I was listening to a podcast recently where someone was talking about this, and she said truth is like a reporter – just the facts, ma’am. The rest of it is stories that we pile on which can have some value but can also be full of false notions sometimes. I love gray area. I love the questions it brings and the changes it can inspire in me. But I lived in that space for so long that I am ready for solid ground, and maybe this truth concept is at the center of that.

I haven’t read any of Augusten Burroughs’ work. (Tell me where to begin if you have!) But I ran across a passage of his on Instagram, and it blew me away. He says, “Nothing you build on inaccuracy or mere hope or longing or lies or laws that oppose the nature of things can endure.” That is a statement of fact. How many times in our lives do we do this? We can build something on inaccuracy, and it can chug along for awhile, but it cannot endure. This is why people can drive expensive cars and file for bankruptcy soon after. Why you get shocking news of someone’s divorce when they appeared to be happy only a few months ago. Why friendships don’t stand the test of time when you don’t have all that much in common to begin with. It is why someone with a beautiful social media feed is often pretty unhappy in reality. The gig is always up eventually. That is not a truth we can change. It’s a universal law.

He also explains, “Whenever I have encountered a block or an issue in my own life it’s because somewhere, hidden in my life, is an inaccuracy and I have to find it. There’s an inaccuracy of the marriage, of the life I’ve built…being a little bit dishonest here and there created a disaster. When I think about all the times I’ve screwed up it was because there was a lie somewhere in my life.” That’s a pretty sobering thought. These lies are not always things that we tell others; in fact, I’d say it’s more likely that they are things we tell ourselves.

I tell my students that writing is like an excavation. You have to chip away at all the layers sometimes until you get to what you really think, what you really want to say. That’s where you strike gold.

Truth is the same way. It is not as subjective as our culture likes to think it is. If someone shows you who they are, you can add a thousand stories to it to explain it away, but what is the truth? Just the facts ma’am. What do their actions show you about who they are? That is the simple truth.
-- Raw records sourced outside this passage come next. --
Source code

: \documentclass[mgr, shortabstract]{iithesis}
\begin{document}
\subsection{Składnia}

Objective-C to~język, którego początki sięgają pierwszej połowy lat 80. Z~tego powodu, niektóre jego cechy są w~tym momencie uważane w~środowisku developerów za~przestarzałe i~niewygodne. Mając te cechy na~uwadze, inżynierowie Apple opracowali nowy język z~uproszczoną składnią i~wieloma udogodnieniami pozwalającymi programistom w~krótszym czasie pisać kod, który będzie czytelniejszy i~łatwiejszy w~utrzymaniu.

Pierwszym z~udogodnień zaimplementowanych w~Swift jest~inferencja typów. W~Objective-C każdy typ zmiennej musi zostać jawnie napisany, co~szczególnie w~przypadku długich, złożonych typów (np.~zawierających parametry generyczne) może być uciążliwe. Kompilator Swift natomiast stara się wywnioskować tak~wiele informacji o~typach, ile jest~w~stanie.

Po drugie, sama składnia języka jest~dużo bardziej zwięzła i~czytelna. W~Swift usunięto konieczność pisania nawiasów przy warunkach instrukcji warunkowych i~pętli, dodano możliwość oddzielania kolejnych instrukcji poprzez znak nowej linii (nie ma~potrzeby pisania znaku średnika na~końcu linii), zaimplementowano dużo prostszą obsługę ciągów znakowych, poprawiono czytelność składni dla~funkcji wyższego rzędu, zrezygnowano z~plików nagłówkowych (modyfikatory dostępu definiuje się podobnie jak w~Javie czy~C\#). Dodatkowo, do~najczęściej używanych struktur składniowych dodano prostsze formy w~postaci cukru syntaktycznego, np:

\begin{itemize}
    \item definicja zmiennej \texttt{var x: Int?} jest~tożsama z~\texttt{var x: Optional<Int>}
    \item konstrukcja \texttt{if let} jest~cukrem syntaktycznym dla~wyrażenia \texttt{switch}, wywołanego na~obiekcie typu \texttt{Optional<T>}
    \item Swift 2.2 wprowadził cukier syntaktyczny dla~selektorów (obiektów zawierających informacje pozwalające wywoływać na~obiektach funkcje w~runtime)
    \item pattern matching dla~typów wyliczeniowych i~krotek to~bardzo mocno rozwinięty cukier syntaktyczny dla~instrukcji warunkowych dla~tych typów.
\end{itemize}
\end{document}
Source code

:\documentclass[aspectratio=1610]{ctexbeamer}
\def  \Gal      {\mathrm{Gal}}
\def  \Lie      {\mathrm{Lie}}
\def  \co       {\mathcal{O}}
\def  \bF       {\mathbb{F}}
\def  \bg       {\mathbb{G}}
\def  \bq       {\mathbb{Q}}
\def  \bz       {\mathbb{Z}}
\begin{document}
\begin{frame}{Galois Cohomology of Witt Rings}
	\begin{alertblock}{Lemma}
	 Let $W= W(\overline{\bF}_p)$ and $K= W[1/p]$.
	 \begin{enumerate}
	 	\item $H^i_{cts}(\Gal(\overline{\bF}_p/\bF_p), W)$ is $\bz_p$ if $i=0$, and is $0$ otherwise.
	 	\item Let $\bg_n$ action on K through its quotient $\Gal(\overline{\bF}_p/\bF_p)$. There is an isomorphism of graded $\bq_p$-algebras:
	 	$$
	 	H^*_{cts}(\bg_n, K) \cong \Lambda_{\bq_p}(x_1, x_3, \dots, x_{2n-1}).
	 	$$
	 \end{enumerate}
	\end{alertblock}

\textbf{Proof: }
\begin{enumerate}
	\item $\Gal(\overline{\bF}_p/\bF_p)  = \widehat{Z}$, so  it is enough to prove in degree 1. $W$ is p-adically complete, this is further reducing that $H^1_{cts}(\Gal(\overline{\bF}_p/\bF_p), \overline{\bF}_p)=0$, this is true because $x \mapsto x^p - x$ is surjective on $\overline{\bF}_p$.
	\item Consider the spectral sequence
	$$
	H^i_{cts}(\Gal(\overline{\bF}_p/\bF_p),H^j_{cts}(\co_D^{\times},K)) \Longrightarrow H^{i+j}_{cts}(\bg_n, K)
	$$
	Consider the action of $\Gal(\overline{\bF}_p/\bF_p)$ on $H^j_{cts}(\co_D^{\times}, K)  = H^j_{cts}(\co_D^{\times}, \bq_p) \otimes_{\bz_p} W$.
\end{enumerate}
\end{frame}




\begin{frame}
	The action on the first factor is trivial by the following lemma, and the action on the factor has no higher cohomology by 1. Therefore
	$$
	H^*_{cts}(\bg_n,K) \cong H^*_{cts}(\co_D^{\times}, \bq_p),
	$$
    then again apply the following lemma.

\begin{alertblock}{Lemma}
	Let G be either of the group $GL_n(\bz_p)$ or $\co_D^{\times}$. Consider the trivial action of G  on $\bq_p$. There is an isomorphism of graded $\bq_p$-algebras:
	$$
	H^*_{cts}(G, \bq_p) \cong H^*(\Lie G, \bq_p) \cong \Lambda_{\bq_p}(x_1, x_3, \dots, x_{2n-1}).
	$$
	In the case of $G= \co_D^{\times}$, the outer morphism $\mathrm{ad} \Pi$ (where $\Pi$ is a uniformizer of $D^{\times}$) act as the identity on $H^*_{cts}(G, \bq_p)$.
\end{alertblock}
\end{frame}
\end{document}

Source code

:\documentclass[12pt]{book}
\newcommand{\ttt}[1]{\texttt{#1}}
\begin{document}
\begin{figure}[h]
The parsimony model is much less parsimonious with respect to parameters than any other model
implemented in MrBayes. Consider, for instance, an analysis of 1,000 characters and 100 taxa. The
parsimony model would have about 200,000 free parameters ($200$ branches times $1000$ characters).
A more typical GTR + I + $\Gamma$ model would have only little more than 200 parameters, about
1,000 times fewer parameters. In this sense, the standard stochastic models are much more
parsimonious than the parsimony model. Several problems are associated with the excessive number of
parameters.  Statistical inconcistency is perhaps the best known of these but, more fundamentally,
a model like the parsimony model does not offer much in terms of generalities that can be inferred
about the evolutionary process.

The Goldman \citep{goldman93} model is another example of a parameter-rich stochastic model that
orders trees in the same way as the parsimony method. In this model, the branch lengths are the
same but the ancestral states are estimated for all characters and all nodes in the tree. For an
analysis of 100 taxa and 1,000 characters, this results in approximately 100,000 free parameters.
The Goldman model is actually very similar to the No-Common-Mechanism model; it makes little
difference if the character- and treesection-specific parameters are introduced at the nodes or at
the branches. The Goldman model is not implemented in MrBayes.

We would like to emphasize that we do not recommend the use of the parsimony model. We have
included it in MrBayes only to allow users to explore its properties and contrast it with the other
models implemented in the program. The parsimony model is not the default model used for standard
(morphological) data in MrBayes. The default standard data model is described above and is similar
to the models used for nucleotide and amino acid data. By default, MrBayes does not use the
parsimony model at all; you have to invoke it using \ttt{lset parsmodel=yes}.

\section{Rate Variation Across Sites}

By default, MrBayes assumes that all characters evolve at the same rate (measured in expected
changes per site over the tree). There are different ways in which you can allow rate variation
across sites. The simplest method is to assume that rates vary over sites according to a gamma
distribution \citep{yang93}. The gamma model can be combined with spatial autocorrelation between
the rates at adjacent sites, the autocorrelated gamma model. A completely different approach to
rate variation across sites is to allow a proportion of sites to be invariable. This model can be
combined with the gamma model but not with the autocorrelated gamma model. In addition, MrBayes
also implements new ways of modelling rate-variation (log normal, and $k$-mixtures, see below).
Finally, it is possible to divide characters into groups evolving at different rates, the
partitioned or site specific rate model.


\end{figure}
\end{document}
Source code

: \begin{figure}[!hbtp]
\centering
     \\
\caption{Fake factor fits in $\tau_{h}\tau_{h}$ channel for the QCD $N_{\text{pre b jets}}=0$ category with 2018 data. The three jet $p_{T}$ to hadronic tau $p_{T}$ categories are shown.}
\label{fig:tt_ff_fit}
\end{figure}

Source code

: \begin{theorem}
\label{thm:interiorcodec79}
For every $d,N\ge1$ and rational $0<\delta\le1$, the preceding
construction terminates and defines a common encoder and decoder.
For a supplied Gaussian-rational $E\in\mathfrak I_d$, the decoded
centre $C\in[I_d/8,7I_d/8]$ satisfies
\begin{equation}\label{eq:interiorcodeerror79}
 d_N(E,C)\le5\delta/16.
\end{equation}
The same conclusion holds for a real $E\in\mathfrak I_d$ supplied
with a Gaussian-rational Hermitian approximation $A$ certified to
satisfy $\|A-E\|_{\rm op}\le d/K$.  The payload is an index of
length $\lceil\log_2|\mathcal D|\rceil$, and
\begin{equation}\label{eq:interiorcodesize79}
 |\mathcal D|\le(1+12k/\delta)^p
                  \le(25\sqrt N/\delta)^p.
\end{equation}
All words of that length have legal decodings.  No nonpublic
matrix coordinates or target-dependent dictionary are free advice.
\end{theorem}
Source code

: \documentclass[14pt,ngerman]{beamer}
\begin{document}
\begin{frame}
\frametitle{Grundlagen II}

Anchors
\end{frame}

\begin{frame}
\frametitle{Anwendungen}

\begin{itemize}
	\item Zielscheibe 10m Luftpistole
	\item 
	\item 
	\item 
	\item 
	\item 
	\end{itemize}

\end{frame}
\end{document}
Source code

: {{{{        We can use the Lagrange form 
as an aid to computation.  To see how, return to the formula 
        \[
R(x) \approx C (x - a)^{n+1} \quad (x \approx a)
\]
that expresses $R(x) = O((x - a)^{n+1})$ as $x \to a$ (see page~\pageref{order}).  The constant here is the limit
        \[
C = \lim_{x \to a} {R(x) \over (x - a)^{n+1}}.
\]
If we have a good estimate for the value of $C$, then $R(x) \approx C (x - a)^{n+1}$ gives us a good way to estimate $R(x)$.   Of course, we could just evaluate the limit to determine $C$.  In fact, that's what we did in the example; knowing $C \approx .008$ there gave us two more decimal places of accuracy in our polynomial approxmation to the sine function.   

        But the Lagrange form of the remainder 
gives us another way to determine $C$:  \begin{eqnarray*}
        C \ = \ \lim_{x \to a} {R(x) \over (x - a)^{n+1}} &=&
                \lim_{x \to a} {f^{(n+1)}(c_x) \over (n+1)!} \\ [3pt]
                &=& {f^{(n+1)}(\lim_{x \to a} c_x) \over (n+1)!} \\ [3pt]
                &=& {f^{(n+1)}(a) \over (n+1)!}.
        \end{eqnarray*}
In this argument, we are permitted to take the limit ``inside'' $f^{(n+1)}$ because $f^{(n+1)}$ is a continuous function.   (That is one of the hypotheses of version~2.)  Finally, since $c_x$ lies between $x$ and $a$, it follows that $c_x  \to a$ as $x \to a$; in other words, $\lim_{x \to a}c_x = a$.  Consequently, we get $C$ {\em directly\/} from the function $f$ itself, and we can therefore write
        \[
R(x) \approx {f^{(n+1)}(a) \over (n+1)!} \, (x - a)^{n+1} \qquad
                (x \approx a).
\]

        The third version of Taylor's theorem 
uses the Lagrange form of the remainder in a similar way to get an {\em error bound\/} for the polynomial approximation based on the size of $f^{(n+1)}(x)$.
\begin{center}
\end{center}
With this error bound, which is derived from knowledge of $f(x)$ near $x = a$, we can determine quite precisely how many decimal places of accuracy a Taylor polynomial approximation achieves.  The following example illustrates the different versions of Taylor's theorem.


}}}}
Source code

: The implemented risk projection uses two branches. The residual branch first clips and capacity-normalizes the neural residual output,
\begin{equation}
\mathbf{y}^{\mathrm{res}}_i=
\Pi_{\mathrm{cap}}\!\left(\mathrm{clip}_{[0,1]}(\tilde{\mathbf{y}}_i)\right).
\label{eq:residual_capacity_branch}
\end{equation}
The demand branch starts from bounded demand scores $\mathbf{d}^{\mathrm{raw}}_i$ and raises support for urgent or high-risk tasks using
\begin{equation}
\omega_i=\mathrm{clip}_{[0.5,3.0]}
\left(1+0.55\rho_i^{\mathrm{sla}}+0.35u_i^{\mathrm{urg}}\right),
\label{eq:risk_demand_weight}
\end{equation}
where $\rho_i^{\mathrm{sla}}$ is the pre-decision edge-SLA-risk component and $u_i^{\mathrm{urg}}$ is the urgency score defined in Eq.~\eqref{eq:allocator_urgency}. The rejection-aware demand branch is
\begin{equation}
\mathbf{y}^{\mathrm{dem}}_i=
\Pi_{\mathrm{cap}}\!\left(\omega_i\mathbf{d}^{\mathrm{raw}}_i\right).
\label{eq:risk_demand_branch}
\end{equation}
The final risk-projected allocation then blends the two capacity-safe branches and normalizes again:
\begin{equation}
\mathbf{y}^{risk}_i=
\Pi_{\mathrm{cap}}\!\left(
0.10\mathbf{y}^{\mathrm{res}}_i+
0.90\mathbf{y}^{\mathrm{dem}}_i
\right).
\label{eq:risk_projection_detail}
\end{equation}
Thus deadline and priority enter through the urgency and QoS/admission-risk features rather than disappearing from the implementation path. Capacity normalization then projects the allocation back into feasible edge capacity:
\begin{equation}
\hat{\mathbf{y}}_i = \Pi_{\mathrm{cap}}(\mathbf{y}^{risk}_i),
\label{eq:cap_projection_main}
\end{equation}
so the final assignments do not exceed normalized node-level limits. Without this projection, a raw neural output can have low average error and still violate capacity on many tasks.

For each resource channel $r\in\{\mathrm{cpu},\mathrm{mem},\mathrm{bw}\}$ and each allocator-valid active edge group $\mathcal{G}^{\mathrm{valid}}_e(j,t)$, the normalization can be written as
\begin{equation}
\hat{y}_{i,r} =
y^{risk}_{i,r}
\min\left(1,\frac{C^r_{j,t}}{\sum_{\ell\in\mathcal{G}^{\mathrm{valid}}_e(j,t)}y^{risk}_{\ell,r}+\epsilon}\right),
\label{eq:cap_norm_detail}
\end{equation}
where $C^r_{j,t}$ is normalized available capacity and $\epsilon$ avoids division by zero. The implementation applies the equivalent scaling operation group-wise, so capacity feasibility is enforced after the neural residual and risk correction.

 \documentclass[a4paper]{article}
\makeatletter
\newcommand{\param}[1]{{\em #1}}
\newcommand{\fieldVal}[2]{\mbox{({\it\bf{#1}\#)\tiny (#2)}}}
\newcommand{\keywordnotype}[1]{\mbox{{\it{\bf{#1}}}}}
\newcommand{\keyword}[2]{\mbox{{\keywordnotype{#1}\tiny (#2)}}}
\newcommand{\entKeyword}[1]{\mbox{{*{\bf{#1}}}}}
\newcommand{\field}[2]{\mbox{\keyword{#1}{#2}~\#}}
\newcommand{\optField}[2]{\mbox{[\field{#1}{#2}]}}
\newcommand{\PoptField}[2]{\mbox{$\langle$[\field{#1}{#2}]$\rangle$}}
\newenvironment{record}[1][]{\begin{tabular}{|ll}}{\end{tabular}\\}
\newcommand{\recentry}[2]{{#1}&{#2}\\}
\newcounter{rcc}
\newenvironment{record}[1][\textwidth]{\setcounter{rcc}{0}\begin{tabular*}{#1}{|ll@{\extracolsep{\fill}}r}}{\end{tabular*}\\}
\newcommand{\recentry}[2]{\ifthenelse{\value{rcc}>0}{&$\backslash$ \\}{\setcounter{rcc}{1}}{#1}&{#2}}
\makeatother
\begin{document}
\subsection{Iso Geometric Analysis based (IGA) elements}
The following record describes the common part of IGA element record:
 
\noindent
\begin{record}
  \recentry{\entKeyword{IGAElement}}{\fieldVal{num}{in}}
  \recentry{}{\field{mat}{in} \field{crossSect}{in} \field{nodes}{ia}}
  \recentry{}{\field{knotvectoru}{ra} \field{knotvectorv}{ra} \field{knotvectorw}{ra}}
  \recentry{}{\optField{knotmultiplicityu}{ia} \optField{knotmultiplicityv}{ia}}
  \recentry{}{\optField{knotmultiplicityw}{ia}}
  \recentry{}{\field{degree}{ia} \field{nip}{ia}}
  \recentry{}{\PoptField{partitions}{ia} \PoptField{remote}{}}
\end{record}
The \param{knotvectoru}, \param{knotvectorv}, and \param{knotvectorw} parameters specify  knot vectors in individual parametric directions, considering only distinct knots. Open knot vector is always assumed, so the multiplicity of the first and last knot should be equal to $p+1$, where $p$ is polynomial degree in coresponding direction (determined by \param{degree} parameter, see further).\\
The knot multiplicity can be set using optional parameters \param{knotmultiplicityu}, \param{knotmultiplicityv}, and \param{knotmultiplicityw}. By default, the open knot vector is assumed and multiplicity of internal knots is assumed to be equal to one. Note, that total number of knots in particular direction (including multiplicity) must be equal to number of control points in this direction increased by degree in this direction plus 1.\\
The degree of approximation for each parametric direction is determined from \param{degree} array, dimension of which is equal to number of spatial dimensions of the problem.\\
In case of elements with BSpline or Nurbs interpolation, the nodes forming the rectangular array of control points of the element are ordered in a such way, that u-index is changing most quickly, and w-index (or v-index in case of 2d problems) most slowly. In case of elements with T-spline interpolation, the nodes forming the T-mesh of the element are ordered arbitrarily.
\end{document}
If you have patterns in your life that keep reintroducing themselves again and again. What are you doing to create it? One long look in the mirror and all the hard questions. That’s where the excavation starts.

This is hard stuff, but the other side of that coin is that there are some beautiful truths that we can’t deny either.

What I know is true ……

That good things come to those who work hard.

That the life you create is made of a million tiny moments, the things you do every single day.

That patience is a virtue and you will always get better results when you respect the hands of time and withstand the urge to chase something shiny and temporary

That gratitude multiplies on itself and brings you abundance

That lasting happiness is built of your own hands inside of your own self

 

I think what I know to be true above everything else is that life always gives you what you want. Always. Not like some genie in a bottle delivering us our wishes on command. But what you pay attention to grows and grows. Maybe where we go wrong is that, with all of the other layers we throw on top of it, we lose that pulse of what we really desire, and we want something else instead. Then that thing comes true and we are left with unhappiness anyhow because we chased the wrong thing.

These are hard questions. But where you find the inaccuracies is also where you can follow that path to the truth. You find it, you ask for it, you work for it, and it will come to be. This I know is true. As sure as the earth travels around the sun, as sure as the seasons pass, what you desire will come to you. The challenge is to want the right things.